Renforcer les motifs d'interdiction pour assurer la sécurité juridique des décisions
La législation actuelle
Selon la législation actuelle (directive 2001/18/CE), la mise en circulation des OGM ne relève pas du pouvoir des Etats membres mais dépend d'une autorisation de la Commission délivrée qu'après une étude visant à identifier les risques pour l'environnement. Un Etat peut toutefois s'opposer à cette décision en invoquant la "clause de sauvegarde". Au moins sept pays ont déjà utilisé cette clause dont la France qui a suspendu la culture du maïs génétiquement modifié MON 810.
Mais cet outil n'est pas juridiquement sûr pour les Etats qui l'invoquent ce qui fait de ces clauses une cible facile pour les pays exportateurs d'OGM devant l'Organisation mondiale du commerce (OMC). D'ailleurs, la France a été attaquée par la société Monsanto qui estime que l'interdiction française est illégale.
Rappelons, que seules deux cultures OGM sont actuellement autorisées au sein de l'Union européenne : le maïs MON810 du semencier Monsanto, autorisé en 1998 pour une durée de dix ans, et la pomme de terre Amflora du groupe allemand BASF, autorisée en mars 2010.

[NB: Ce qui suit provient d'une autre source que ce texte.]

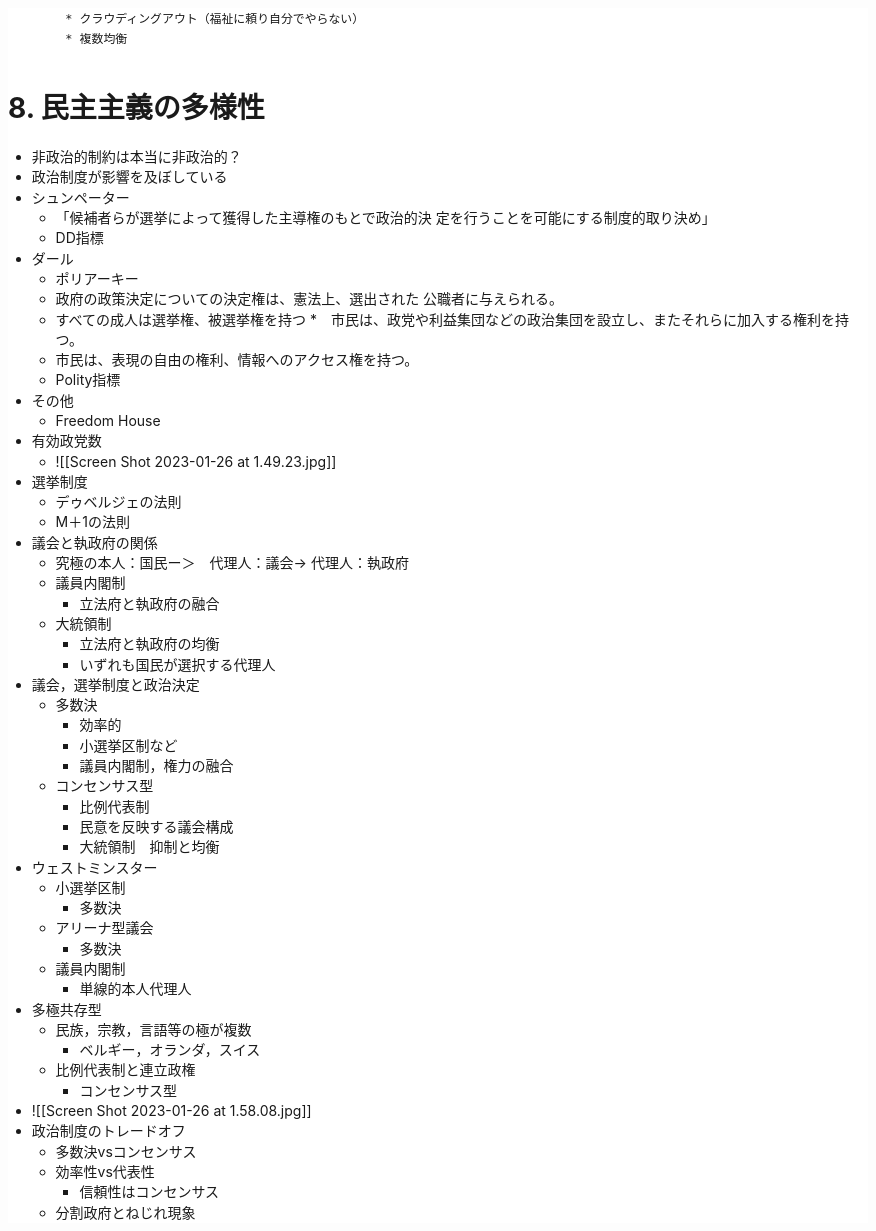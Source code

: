			* クラウディングアウト（福祉に頼り自分でやらない）
			* 複数均衡

# 8. 民主主義の多様性
* 非政治的制約は本当に非政治的？
* 政治制度が影響を及ぼしている
* シュンペーター
	* 「候補者らが選挙によって獲得した主導権のもとで政治的決 定を行うことを可能にする制度的取り決め」
	* DD指標
* ダール
	* ポリアーキー
	* 政府の政策決定についての決定権は、憲法上、選出された 公職者に与えられる。
	* すべての成人は選挙権、被選挙権を持つ
	*　市民は、政党や利益集団などの政治集団を設立し、またそれらに加入する権利を持つ。
	* 市民は、表現の自由の権利、情報へのアクセス権を持つ。
	* Polity指標
* その他
	* Freedom House
* 有効政党数
	* ![[Screen Shot 2023-01-26 at 1.49.23.jpg]]
* 選挙制度
	* デゥベルジェの法則
	* M＋1の法則
* 議会と執政府の関係
	* 究極の本人：国民ー＞　代理人：議会→ 代理人：執政府
	* 議員内閣制
		* 立法府と執政府の融合
	* 大統領制
		* 立法府と執政府の均衡
		* いずれも国民が選択する代理人
* 議会，選挙制度と政治決定
	* 多数決
		* 効率的
		* 小選挙区制など
		* 議員内閣制，権力の融合
	* コンセンサス型
		* 比例代表制
		* 民意を反映する議会構成
		* 大統領制　抑制と均衡
* ウェストミンスター
	* 小選挙区制
		* 多数決
	* アリーナ型議会
		* 多数決
	* 議員内閣制
		* 単線的本人代理人
* 多極共存型
	* 民族，宗教，言語等の極が複数
		* ベルギー，オランダ，スイス
	* 比例代表制と連立政権
		* コンセンサス型
* ![[Screen Shot 2023-01-26 at 1.58.08.jpg]]
* 政治制度のトレードオフ
	* 多数決vsコンセンサス
	* 効率性vs代表性
		* 信頼性はコンセンサス
	* 分割政府とねじれ現象
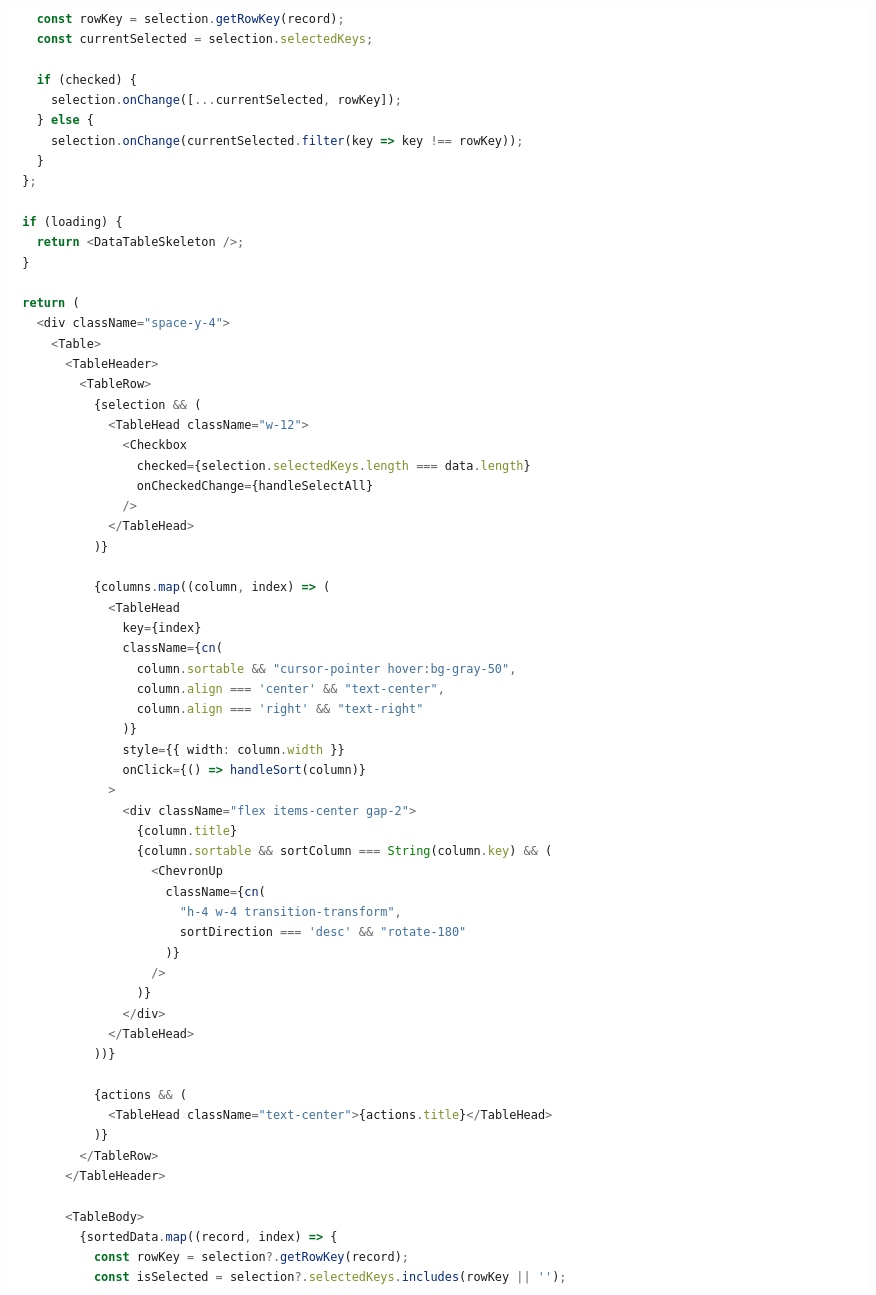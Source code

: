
 ```typescript
    const rowKey = selection.getRowKey(record);
    const currentSelected = selection.selectedKeys;
    
    if (checked) {
      selection.onChange([...currentSelected, rowKey]);
    } else {
      selection.onChange(currentSelected.filter(key => key !== rowKey));
    }
  };
  
  if (loading) {
    return <DataTableSkeleton />;
  }
  
  return (
    <div className="space-y-4">
      <Table>
        <TableHeader>
          <TableRow>
            {selection && (
              <TableHead className="w-12">
                <Checkbox
                  checked={selection.selectedKeys.length === data.length}
                  onCheckedChange={handleSelectAll}
                />
              </TableHead>
            )}
            
            {columns.map((column, index) => (
              <TableHead
                key={index}
                className={cn(
                  column.sortable && "cursor-pointer hover:bg-gray-50",
                  column.align === 'center' && "text-center",
                  column.align === 'right' && "text-right"
                )}
                style={{ width: column.width }}
                onClick={() => handleSort(column)}
              >
                <div className="flex items-center gap-2">
                  {column.title}
                  {column.sortable && sortColumn === String(column.key) && (
                    <ChevronUp
                      className={cn(
                        "h-4 w-4 transition-transform",
                        sortDirection === 'desc' && "rotate-180"
                      )}
                    />
                  )}
                </div>
              </TableHead>
            ))}
            
            {actions && (
              <TableHead className="text-center">{actions.title}</TableHead>
            )}
          </TableRow>
        </TableHeader>
        
        <TableBody>
          {sortedData.map((record, index) => {
            const rowKey = selection?.getRowKey(record);
            const isSelected = selection?.selectedKeys.includes(rowKey || '');
```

Estimant que "les motifs proposés ne sont pas suffisamment précis et que leur validité juridique est incertaine face à la Cour de Justice ou à l'OMC", l'eurodéputée Corinne Lepage a proposé qu'ils soient complétés par la "mention explicite" de critères environnementaux, tels que la résistance aux pesticides, la protection de la biodiversité ou un manque de données relatives aux conséquences négatives sur l'environnement. Le Parlement à suivi ces propositions et a également estimé que l'impact socioéconomique pourrait constituer "un motif légitime d'interdiction", par exemple lorsque les risques de contamination des cultures traditionnelles ou organiques ne peuvent pratiquement pas être maîtrisés. D'ailleurs, la Commission européenne doit installer prochainement un groupe de travail réunissant un panel d'experts européens pour plancher sur le sujet et apporter de nouvelles connaissances.

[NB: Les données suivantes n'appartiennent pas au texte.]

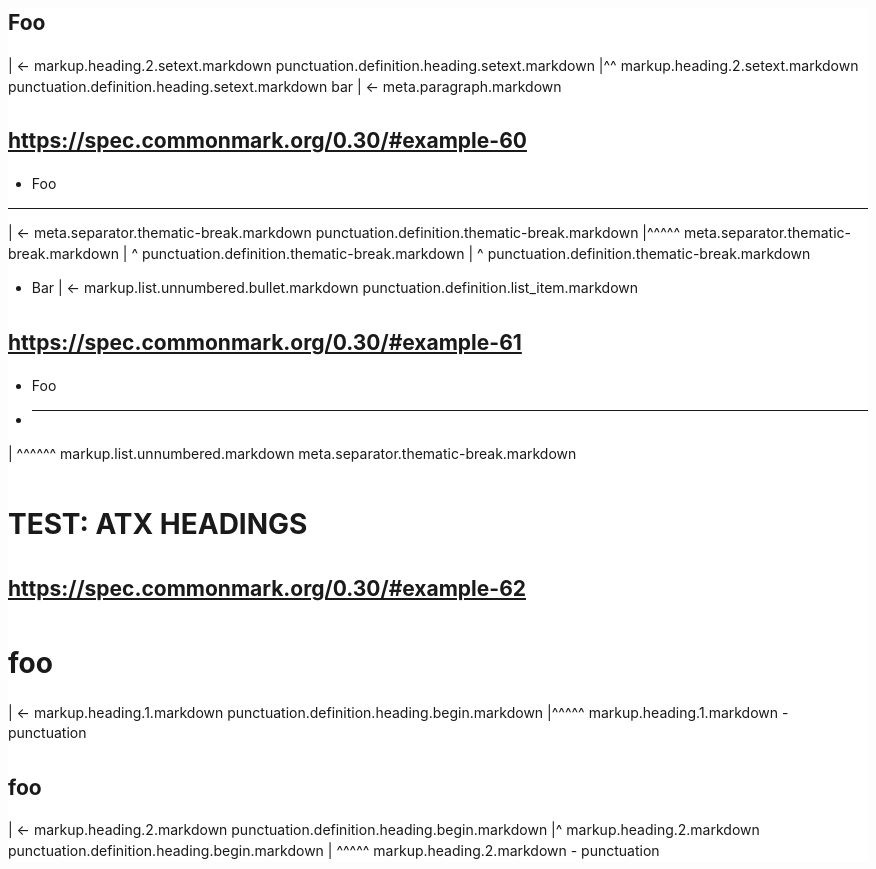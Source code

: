 Foo
---
| <- markup.heading.2.setext.markdown punctuation.definition.heading.setext.markdown
|^^ markup.heading.2.setext.markdown punctuation.definition.heading.setext.markdown
bar
| <- meta.paragraph.markdown

## https://spec.commonmark.org/0.30/#example-60

* Foo
* * *
| <- meta.separator.thematic-break.markdown punctuation.definition.thematic-break.markdown
|^^^^^ meta.separator.thematic-break.markdown
| ^ punctuation.definition.thematic-break.markdown
|   ^ punctuation.definition.thematic-break.markdown
* Bar
| <- markup.list.unnumbered.bullet.markdown punctuation.definition.list_item.markdown

## https://spec.commonmark.org/0.30/#example-61

- Foo
- * * *
| ^^^^^^ markup.list.unnumbered.markdown meta.separator.thematic-break.markdown


# TEST: ATX HEADINGS ##########################################################

## https://spec.commonmark.org/0.30/#example-62

# foo
| <- markup.heading.1.markdown punctuation.definition.heading.begin.markdown
|^^^^^ markup.heading.1.markdown - punctuation

## foo
| <- markup.heading.2.markdown punctuation.definition.heading.begin.markdown
|^ markup.heading.2.markdown punctuation.definition.heading.begin.markdown
| ^^^^^ markup.heading.2.markdown - punctuation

Des procédures d'évaluation modifiées
La Parlement s'est également prononcé pour le maintien des procédures d'évaluation et d'autorisation actuelles des OGM menées par l'Agence européenne de la sécurité alimentaire (AESA). Mais l'agence devra améliorer son fonctionnement et surtout bien respecter les procédures en place établies par la directive 2001/18/CE. "Celle-ci prévoit une évaluation des risques directs et indirects, à court et à long terme, ainsi qu'une reconnaissance réelle des incertitudes scientifiques, point crucial pour permettre une bonne gestion du risque et l'application éventuelle du principe de précaution", rapelle Corinne Lepage.

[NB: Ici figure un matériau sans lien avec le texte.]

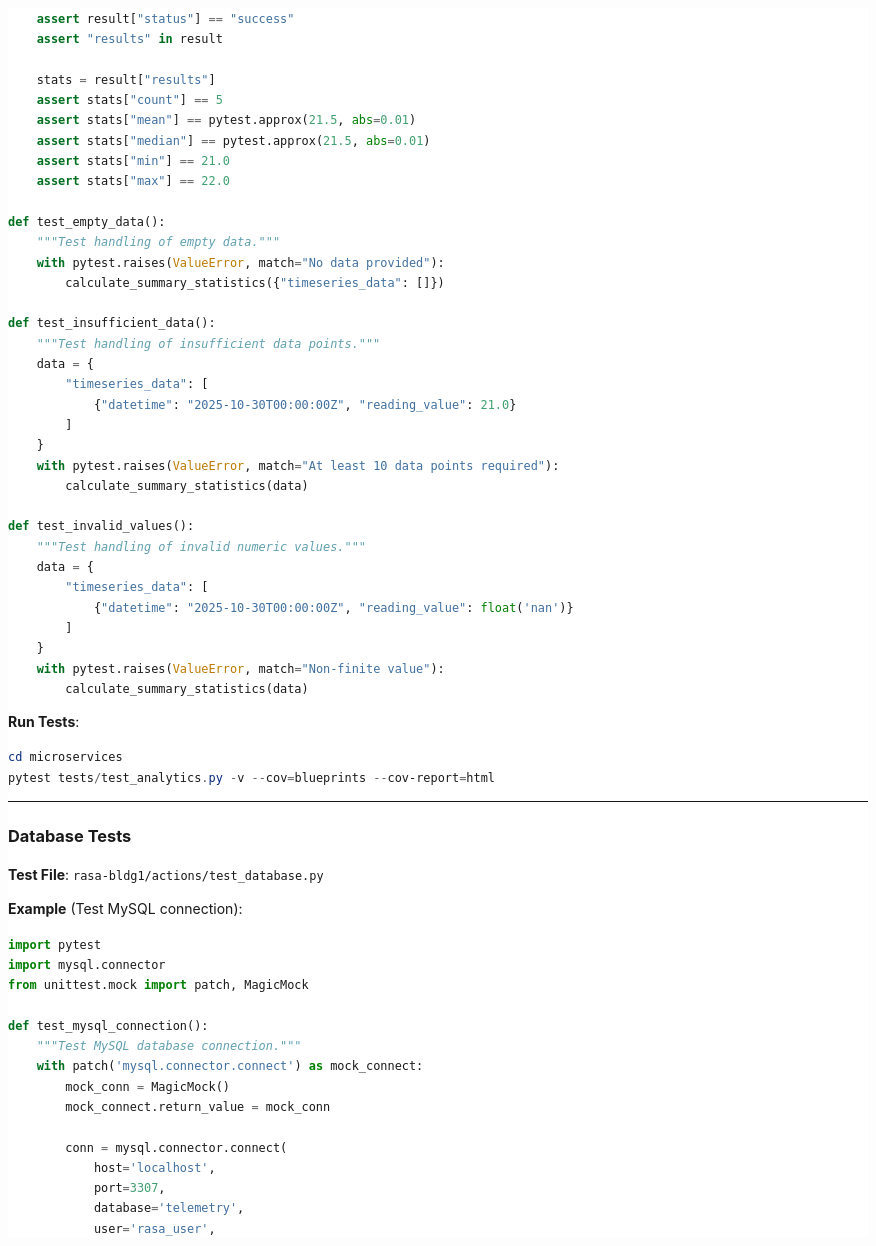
 ```python
    assert result["status"] == "success"
    assert "results" in result
    
    stats = result["results"]
    assert stats["count"] == 5
    assert stats["mean"] == pytest.approx(21.5, abs=0.01)
    assert stats["median"] == pytest.approx(21.5, abs=0.01)
    assert stats["min"] == 21.0
    assert stats["max"] == 22.0

def test_empty_data():
    """Test handling of empty data."""
    with pytest.raises(ValueError, match="No data provided"):
        calculate_summary_statistics({"timeseries_data": []})

def test_insufficient_data():
    """Test handling of insufficient data points."""
    data = {
        "timeseries_data": [
            {"datetime": "2025-10-30T00:00:00Z", "reading_value": 21.0}
        ]
    }
    with pytest.raises(ValueError, match="At least 10 data points required"):
        calculate_summary_statistics(data)

def test_invalid_values():
    """Test handling of invalid numeric values."""
    data = {
        "timeseries_data": [
            {"datetime": "2025-10-30T00:00:00Z", "reading_value": float('nan')}
        ]
    }
    with pytest.raises(ValueError, match="Non-finite value"):
        calculate_summary_statistics(data)
```

**Run Tests**:
```powershell
cd microservices
pytest tests/test_analytics.py -v --cov=blueprints --cov-report=html
```

---

### Database Tests

**Test File**: `rasa-bldg1/actions/test_database.py`

**Example** (Test MySQL connection):
```python
import pytest
import mysql.connector
from unittest.mock import patch, MagicMock

def test_mysql_connection():
    """Test MySQL database connection."""
    with patch('mysql.connector.connect') as mock_connect:
        mock_conn = MagicMock()
        mock_connect.return_value = mock_conn
        
        conn = mysql.connector.connect(
            host='localhost',
            port=3307,
            database='telemetry',
            user='rasa_user',
```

Il ne s'agit pour l'instant que d'un premier vote pour le Parlement européen. Sa position va désormais être examinée par les Etats membres conformément à la procédure de codécision. Et le compromis risque de ne pas être facile car les positions des Etats restent partagées sur ce sujet. À l'occasion du conseil environnement du 21 juin, plusieurs pays ont fait part de leurs doutes concernant la conformité du projet de règlement avec les règles de l'OMC et ont demandé des études complémentaires. La France ne semble pas non plus prête à donner son aval à ce règlement et prône en priorité "un renforcement de l'évaluation environnementale et sanitaire es OGM au niveau communautaire".